Prime Minister David Cameron, who was in the remain camp, quit after Britons voted for Brexit. The reason he gave for resigning was that he felt that those who campaigned against him should be the ones who should oversee Britain’s exit from the EU.

Was there a need for him step down?  There’s nothing in British law to say that he should resign. It was a personal decision. Yet, it was consistent with the democratic tradition of stepping down when you realise that you can’t lead a people who want different things from you.

People put leaders in positions to lead because they believe that it is in their best interests that they should lead them. When it is clear that the leader really can not lead in the way the people want, the leader with integrity would resign, as did Cameron.

If Cameron had been more interested in clinging to power, perhaps, he might not have resigned.
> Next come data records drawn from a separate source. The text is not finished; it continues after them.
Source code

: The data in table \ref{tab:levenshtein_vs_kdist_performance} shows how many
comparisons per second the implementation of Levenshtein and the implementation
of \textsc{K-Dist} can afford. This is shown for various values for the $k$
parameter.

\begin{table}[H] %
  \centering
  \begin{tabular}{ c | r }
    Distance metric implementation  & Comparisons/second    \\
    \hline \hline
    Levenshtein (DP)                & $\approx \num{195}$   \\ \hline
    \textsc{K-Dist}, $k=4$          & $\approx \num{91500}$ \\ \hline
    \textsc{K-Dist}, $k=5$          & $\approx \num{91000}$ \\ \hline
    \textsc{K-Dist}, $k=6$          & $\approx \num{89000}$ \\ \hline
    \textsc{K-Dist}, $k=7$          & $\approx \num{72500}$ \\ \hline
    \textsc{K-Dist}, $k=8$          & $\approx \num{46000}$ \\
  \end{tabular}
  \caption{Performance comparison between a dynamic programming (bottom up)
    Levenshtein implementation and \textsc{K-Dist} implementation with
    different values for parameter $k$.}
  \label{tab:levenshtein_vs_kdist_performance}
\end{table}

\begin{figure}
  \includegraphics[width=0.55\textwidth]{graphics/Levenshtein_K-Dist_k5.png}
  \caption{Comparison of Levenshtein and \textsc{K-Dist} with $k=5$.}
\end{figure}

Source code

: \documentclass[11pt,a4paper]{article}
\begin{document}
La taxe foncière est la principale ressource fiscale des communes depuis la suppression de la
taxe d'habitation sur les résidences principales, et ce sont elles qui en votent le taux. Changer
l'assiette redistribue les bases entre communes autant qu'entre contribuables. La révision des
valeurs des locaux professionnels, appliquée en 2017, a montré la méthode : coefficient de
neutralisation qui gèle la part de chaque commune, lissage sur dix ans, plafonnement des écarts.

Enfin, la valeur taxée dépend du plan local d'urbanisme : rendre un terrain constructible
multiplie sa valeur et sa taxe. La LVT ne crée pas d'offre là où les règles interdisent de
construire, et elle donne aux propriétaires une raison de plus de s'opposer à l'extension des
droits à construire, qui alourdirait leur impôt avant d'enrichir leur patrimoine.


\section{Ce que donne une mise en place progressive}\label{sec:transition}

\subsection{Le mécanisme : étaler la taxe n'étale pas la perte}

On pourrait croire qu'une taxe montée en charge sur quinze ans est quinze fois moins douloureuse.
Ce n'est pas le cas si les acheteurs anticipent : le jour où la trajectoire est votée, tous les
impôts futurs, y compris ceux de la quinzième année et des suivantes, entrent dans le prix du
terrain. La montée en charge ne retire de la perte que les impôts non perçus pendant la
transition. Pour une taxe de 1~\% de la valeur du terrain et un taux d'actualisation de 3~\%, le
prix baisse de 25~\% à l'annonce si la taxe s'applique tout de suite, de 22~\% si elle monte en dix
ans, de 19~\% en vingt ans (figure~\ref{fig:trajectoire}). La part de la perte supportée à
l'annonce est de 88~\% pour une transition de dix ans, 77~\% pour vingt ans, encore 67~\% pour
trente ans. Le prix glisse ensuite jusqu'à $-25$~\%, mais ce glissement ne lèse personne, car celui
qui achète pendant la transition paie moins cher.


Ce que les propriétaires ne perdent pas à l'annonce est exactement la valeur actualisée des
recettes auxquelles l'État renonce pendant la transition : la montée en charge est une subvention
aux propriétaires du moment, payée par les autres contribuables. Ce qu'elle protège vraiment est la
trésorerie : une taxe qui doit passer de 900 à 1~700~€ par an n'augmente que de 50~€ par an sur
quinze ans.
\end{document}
He may have given the reasons we so often hear in Malaysia: “There’s no law to say that he must resign”, “He didn’t do anything wrong, so, he doesn’t have to resign” or “Why should he resign; it’s all a political campaign to get him out!” All of the above may be true, but, if, as a leader, you realise that you really can’t lead the people in the direction they are desiring to go, you step down.
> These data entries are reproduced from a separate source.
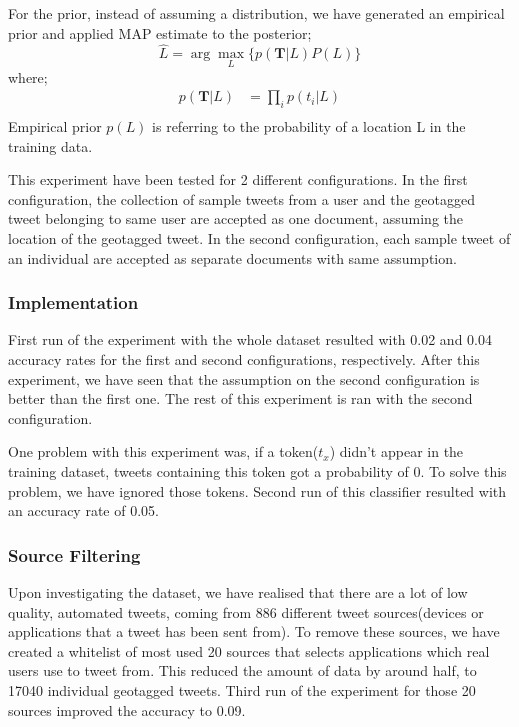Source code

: \documentclass[twoside,11pt]{article}
\begin{document}
For the prior, instead of assuming a distribution, we have generated an empirical prior and applied MAP estimate to the posterior;
\begin{equation*}
\hat{L} = \arg\max_L\{p(\mathbf{T} | L) P(L)\}
\end{equation*}
where;
\begin{equation*}
\begin{split}
p(\mathbf{T} | L) &= \prod_i{p(t_i|L)}\\
\end{split}
\end{equation*}
Empirical prior $p(L)$ is referring to the probability of a location L in the training data.

This experiment have been tested for 2 different configurations. In the first configuration, the collection of sample tweets from a user and the geotagged tweet belonging to same user are accepted as one document, assuming the location of the geotagged tweet. In the second configuration, each sample tweet of an individual are accepted as separate documents with same assumption. 

\subsubsection{Implementation}
First run of the experiment with the whole dataset resulted with 0.02 and 0.04 accuracy rates for the first and second configurations, respectively. After this experiment, we have seen that the assumption on the second configuration is better than the first one. The rest of this experiment is ran with the second configuration.

One problem with this experiment was, if a token($t_x$) didn't appear in the training dataset, tweets containing this token got a probability of 0. To solve this problem, we have ignored those tokens. Second run of this classifier resulted with an accuracy rate of 0.05.

\subsubsection{Source Filtering}
Upon investigating the dataset, we have realised that there are a lot of low quality, automated tweets, coming from 886 different tweet sources(devices or applications that a tweet has been sent from). To remove these sources, we have created a whitelist of most used 20 sources that selects applications which real users use to tweet from. This reduced the amount of data by around half, to 17040 individual geotagged tweets. Third run of the experiment for those 20 sources improved the accuracy to 0.09. 
\end{document}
Whatever Cameron’s real reasons, it is clear that he understood that he, really, wasn’t the person to lead Britain out of the EU. He wanted Britain to remain in the EU but there were two distinct camps and he decided on a referendum to decide if there was a majority. As the incumbent government, he could have influenced the Brexit camp to change their mind by using government resources to influence their decisions but that would have triggered a political tsunami which would have eventually caused him the premiership. Besides, the British electorate is fairly politically sophisticated and would have seen through the ruse and exposed him.

Apart from the accepted modes of campaign, such as debates and discussion and the presentation of facts, Cameron’s Tory Party left it to the voters to decide for themselves in an environment free of political manipulations. That is the point of a democracy — creating an environment where people are free to vote as they want to without being bought or pressured. It is the government’s responsibility to create such an environment. And Cameron’s government did just that. The Brexit referendum was a laudable act of democracy.
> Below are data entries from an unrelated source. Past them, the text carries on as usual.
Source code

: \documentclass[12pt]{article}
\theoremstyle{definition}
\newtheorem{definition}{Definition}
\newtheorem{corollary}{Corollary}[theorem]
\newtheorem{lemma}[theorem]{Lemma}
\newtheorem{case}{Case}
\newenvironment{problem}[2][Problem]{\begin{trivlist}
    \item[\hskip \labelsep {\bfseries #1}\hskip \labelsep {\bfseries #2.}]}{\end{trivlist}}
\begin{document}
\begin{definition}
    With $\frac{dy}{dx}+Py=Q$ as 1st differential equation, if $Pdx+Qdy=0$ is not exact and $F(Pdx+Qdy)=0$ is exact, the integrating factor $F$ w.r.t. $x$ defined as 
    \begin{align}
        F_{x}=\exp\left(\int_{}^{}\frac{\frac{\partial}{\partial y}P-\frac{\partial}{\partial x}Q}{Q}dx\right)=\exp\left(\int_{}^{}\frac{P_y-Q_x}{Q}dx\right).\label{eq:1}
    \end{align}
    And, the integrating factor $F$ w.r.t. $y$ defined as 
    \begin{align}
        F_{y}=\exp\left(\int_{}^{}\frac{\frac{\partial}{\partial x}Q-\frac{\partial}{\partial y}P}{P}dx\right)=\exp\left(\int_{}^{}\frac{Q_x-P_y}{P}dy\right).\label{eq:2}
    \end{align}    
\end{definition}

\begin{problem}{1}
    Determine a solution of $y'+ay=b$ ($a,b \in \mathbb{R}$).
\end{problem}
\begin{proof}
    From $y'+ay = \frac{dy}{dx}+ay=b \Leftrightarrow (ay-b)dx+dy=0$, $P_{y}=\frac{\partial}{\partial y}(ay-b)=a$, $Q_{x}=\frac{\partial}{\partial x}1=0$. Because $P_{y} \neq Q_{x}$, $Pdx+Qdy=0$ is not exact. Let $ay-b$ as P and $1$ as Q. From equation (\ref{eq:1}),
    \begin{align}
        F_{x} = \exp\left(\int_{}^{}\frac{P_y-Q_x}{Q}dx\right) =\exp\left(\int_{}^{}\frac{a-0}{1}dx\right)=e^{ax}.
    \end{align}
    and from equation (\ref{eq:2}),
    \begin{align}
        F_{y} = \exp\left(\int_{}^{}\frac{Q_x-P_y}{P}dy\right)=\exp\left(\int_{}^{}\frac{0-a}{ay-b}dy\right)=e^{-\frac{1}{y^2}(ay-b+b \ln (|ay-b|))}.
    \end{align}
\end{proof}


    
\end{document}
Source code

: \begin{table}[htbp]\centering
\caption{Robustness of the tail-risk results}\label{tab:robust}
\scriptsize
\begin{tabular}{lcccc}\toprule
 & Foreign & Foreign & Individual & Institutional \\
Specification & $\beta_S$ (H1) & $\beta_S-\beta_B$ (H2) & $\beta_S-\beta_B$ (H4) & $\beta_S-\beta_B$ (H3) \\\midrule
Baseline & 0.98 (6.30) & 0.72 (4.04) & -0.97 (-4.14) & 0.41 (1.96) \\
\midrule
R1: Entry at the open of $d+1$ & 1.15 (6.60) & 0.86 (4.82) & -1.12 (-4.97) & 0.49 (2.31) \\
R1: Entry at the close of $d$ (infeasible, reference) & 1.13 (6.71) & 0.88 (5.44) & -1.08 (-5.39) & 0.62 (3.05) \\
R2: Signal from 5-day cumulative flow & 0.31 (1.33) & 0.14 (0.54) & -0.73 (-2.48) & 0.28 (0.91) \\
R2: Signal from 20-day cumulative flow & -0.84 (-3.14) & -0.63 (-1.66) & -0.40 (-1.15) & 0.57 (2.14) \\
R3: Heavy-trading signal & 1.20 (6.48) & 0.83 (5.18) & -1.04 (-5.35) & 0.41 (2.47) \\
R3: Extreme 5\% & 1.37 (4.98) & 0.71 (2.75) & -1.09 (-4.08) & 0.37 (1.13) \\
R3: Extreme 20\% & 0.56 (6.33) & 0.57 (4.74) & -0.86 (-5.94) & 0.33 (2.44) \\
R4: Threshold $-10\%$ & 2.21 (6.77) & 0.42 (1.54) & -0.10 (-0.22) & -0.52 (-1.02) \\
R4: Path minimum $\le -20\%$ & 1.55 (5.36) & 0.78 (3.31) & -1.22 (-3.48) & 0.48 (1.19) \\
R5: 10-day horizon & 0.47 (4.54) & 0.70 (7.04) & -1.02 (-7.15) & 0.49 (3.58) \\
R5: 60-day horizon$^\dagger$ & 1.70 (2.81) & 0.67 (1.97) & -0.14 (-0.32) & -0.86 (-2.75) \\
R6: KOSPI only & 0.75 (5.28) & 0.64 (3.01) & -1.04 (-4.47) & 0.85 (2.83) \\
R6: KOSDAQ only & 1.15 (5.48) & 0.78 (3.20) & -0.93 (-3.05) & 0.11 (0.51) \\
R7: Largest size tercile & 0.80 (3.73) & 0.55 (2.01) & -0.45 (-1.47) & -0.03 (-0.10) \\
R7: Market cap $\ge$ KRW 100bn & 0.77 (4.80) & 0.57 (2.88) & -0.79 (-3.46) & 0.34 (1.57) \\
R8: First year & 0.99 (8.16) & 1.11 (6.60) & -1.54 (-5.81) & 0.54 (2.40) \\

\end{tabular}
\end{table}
Once a precedent is set when incumbent leaders “buy votes” with timely monetary aid and promises, the practice tends to spread. Other leaders would do the same. Then, the people will longer be free to vote as they wish. Influenced by their leaders and their promises, the people will be obliged to vote in favour of these leaders. They may not like what they are doing but they may feel like they have no choice. The outcome of such a vote will not reflect the true yearnings of the people.

A democratic government will create an environment where the people will be free and unencumbered to vote as they wish. It is a political culture that needs to be nurtured and, when achieved, protected at all cost. It ensures political stability even when the vote goes contrary to the interests of the leaders.